In January 2021, a group of European oil majors—Shell, Eni, and Total—sold off their drilling rights in the Umuechem oilfield in Nigeria to a local private equity-backed company called Trans-Niger Oil & Gas (TNOG). From the majors’ perspective, the sale was a climate change win: one more polluting asset off the books in the companies’ shared commitment to reach net-zero greenhouse gas emissions by mid-century.
But the emissions from those oil wells didn’t vanish. Instead, they increased dramatically under the management of TNOG, which has no climate targets and isn’t answerable to shareholders or the public. Immediately following the sale, average flaring of excess gas at the site—a potent source of emissions—spiked nearly nine-fold.
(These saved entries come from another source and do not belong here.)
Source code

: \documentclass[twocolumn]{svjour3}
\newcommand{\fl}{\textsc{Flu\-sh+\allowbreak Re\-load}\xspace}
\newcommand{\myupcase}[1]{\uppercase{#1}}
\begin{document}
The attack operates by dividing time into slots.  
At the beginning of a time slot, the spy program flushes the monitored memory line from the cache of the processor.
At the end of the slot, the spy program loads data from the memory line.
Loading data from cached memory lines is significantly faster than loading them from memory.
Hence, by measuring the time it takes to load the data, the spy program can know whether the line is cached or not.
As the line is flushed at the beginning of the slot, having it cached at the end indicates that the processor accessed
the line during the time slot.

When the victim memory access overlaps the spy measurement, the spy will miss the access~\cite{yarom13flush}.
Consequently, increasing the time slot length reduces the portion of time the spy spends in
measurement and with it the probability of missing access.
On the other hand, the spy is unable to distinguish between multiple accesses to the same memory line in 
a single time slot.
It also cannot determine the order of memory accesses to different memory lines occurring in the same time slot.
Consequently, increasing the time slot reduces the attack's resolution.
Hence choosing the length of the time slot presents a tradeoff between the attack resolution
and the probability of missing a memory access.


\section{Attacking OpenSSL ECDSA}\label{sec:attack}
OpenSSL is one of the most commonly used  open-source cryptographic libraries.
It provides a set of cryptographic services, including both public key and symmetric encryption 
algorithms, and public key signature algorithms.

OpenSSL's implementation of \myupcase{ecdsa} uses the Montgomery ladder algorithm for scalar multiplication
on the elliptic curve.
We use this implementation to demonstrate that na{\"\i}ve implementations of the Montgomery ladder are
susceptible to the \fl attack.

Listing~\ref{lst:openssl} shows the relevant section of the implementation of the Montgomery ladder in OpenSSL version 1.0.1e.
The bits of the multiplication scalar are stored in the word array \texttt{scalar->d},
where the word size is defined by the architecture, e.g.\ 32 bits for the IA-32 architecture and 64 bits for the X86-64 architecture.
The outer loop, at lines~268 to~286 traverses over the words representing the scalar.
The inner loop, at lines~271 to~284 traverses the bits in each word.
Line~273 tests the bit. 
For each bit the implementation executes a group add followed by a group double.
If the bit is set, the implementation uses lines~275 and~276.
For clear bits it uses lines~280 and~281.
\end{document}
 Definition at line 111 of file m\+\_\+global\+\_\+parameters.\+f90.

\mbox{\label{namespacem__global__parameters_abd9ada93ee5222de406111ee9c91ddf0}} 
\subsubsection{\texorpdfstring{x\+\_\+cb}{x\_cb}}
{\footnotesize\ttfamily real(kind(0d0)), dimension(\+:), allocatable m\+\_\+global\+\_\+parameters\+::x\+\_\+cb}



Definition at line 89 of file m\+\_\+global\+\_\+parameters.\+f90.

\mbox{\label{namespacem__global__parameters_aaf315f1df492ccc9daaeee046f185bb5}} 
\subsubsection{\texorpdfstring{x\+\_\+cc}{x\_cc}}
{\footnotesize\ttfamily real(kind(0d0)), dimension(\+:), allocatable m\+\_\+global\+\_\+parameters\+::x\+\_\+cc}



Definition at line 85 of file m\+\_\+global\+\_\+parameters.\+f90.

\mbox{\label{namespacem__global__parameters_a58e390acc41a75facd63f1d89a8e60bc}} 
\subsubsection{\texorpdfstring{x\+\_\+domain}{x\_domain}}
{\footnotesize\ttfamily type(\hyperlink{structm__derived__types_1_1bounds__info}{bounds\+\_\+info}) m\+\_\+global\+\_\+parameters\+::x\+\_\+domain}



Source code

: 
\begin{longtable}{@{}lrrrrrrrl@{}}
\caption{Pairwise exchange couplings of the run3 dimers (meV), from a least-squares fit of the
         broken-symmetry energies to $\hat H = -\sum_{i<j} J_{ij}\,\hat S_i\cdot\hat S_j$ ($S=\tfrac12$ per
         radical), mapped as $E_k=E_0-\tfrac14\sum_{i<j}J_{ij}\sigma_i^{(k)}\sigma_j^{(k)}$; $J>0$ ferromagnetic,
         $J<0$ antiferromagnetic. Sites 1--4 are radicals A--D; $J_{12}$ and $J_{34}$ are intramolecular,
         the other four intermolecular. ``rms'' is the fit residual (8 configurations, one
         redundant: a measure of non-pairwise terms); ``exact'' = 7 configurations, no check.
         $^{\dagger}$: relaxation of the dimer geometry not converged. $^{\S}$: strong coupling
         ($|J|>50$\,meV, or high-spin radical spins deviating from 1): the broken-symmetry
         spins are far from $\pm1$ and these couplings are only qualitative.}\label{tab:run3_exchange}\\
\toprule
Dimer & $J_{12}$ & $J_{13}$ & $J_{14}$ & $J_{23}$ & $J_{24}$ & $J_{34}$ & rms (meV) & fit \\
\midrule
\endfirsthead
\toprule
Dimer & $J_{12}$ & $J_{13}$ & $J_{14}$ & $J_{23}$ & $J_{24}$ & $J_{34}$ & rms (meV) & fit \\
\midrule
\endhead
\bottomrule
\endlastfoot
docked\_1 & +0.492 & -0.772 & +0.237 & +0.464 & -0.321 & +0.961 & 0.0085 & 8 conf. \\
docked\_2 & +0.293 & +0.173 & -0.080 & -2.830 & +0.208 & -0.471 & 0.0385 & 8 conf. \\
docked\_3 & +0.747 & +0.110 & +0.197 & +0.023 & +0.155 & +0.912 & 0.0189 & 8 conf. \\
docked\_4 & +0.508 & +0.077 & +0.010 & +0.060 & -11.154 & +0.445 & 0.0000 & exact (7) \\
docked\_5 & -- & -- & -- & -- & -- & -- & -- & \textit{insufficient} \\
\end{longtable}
Different versions of this story have played out hundreds of times globally over the past five years, according to a May 10 analysis by the Environmental Defense Fund of 3,000 oil and gas asset transfers between 2017 and 2021. Most of those deals were between two companies that both lacked environmental commitments. But in 15% of them, assets moved from a company with environmental commitments to one without. And in 30% of deals, assets moved from a public company to a private one—effectively shifting emissions into the dark, rather than eliminating them.
As oil and gas companies come under pressure to cut emissions, offload risky investments, and return money to investors, many are undertaking a firesale of high-carbon assets. The number and value of asset sales are both on the rise, reaching 498 and $198 billion, respectively, in 2021, according to EDF. The share of those deals that move assets from companies with climate targets to those without is also increasing.
When such sales come without climate strings attached, they leave net emissions higher than they were before, tinting the sale with an opaque shade of greenwashing. It’s up to sellers, and the financial institutions that support these sales, to write specific climate-related conditions into sales contracts, says Andrew Baxter, the study’s lead author.
“Regardless of the sellers’ intent, the result is that millions of tons of emissions effectively disappear from the public eye, likely forever,” he says. “And as these wells and other assets age under diminished oversight, the environmental challenges only get worse.”